Sleep paralysis is a hereditary phenomenon whereby the individual is conscious while being neither asleep nor truly awake and the body is temporarily unable to move. Like his father and his two uncles, Bruno explains that his mind continues to dream while the body is fast asleep and it is in this state that he has visual and auditory hallucinations ''…essentially dreaming while awake.'' The disturbing dreams have subsided somewhat since Bruno started to channel his anxiety through his work. The calming impact photography has on his condition and the inexhaustible material he obtains from the dreams mean he will be continuing the series for a while to come. ''I have many large scale set ideas in the works but I have yet to find funding for them.''
Carefully composed and beautifully executed, Nicolas Bruno’s disturbing images recall the work of the Surrealists; René Magritte’s in particular. Like Magritte, Bruno creates a highly unsettling sensation in the viewer by placing mundane objects in unusual places.

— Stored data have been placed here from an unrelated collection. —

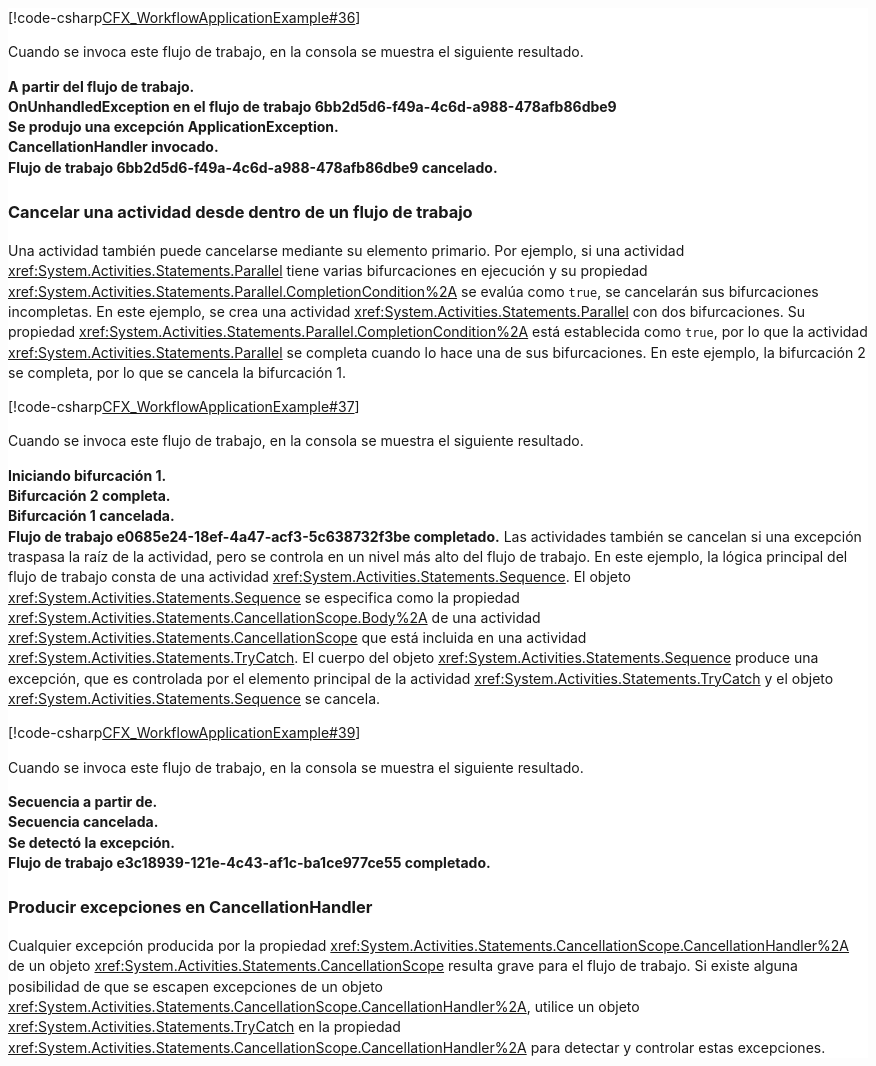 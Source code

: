  [!code-csharp[CFX_WorkflowApplicationExample#36](../../../samples/snippets/csharp/VS_Snippets_CFX/cfx_workflowapplicationexample/cs/program.cs#36)]  
  
 Cuando se invoca este flujo de trabajo, en la consola se muestra el siguiente resultado.  
  
 **A partir del flujo de trabajo.**  
**OnUnhandledException en el flujo de trabajo 6bb2d5d6-f49a-4c6d-a988-478afb86dbe9**   
**Se produjo una excepción ApplicationException.**   
**CancellationHandler invocado.**   
**Flujo de trabajo 6bb2d5d6-f49a-4c6d-a988-478afb86dbe9 cancelado.**    
### <a name="canceling-an-activity-from-inside-a-workflow"></a>Cancelar una actividad desde dentro de un flujo de trabajo  
 Una actividad también puede cancelarse mediante su elemento primario. Por ejemplo, si una actividad <xref:System.Activities.Statements.Parallel> tiene varias bifurcaciones en ejecución y su propiedad <xref:System.Activities.Statements.Parallel.CompletionCondition%2A> se evalúa como `true`, se cancelarán sus bifurcaciones incompletas. En este ejemplo, se crea una actividad <xref:System.Activities.Statements.Parallel> con dos bifurcaciones. Su propiedad <xref:System.Activities.Statements.Parallel.CompletionCondition%2A> está establecida como `true`, por lo que la actividad <xref:System.Activities.Statements.Parallel> se completa cuando lo hace una de sus bifurcaciones. En este ejemplo, la bifurcación 2 se completa, por lo que se cancela la bifurcación 1.  
  
 [!code-csharp[CFX_WorkflowApplicationExample#37](../../../samples/snippets/csharp/VS_Snippets_CFX/cfx_workflowapplicationexample/cs/program.cs#37)]  
  
 Cuando se invoca este flujo de trabajo, en la consola se muestra el siguiente resultado.  
  
 **Iniciando bifurcación 1.**  
**Bifurcación 2 completa.**   
**Bifurcación 1 cancelada.**   
**Flujo de trabajo e0685e24-18ef-4a47-acf3-5c638732f3be completado.**  Las actividades también se cancelan si una excepción traspasa la raíz de la actividad, pero se controla en un nivel más alto del flujo de trabajo. En este ejemplo, la lógica principal del flujo de trabajo consta de una actividad <xref:System.Activities.Statements.Sequence>. El objeto <xref:System.Activities.Statements.Sequence> se especifica como la propiedad <xref:System.Activities.Statements.CancellationScope.Body%2A> de una actividad <xref:System.Activities.Statements.CancellationScope> que está incluida en una actividad <xref:System.Activities.Statements.TryCatch>. El cuerpo del objeto <xref:System.Activities.Statements.Sequence> produce una excepción, que es controlada por el elemento principal de la actividad <xref:System.Activities.Statements.TryCatch> y el objeto <xref:System.Activities.Statements.Sequence> se cancela.  
  
 [!code-csharp[CFX_WorkflowApplicationExample#39](../../../samples/snippets/csharp/VS_Snippets_CFX/cfx_workflowapplicationexample/cs/program.cs#39)]  
  
 Cuando se invoca este flujo de trabajo, en la consola se muestra el siguiente resultado.  
  
 **Secuencia a partir de.**  
**Secuencia cancelada.**   
**Se detectó la excepción.**   
**Flujo de trabajo e3c18939-121e-4c43-af1c-ba1ce977ce55 completado.**   
### <a name="throwing-exceptions-from-a-cancellationhandler"></a>Producir excepciones en CancellationHandler  
 Cualquier excepción producida por la propiedad <xref:System.Activities.Statements.CancellationScope.CancellationHandler%2A> de un objeto <xref:System.Activities.Statements.CancellationScope> resulta grave para el flujo de trabajo. Si existe alguna posibilidad de que se escapen excepciones de un objeto <xref:System.Activities.Statements.CancellationScope.CancellationHandler%2A>, utilice un objeto <xref:System.Activities.Statements.TryCatch> en la propiedad <xref:System.Activities.Statements.CancellationScope.CancellationHandler%2A> para detectar y controlar estas excepciones.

To create this eerie atmosphere in his shots as well as his characters’ attire and props, the photographer draws on inspiration from the work of artists like Caravaggio, Jacques-Louis David and contemporary artistGilles Beloeil as well as history books and photography archives.
Terrified and fascinated by his visits to this horrifying dreamland, Bruno describes his work like an ''unsettling handshake with a stranger''. Once familiar on the other hand, it is like an open door to understanding who he really is.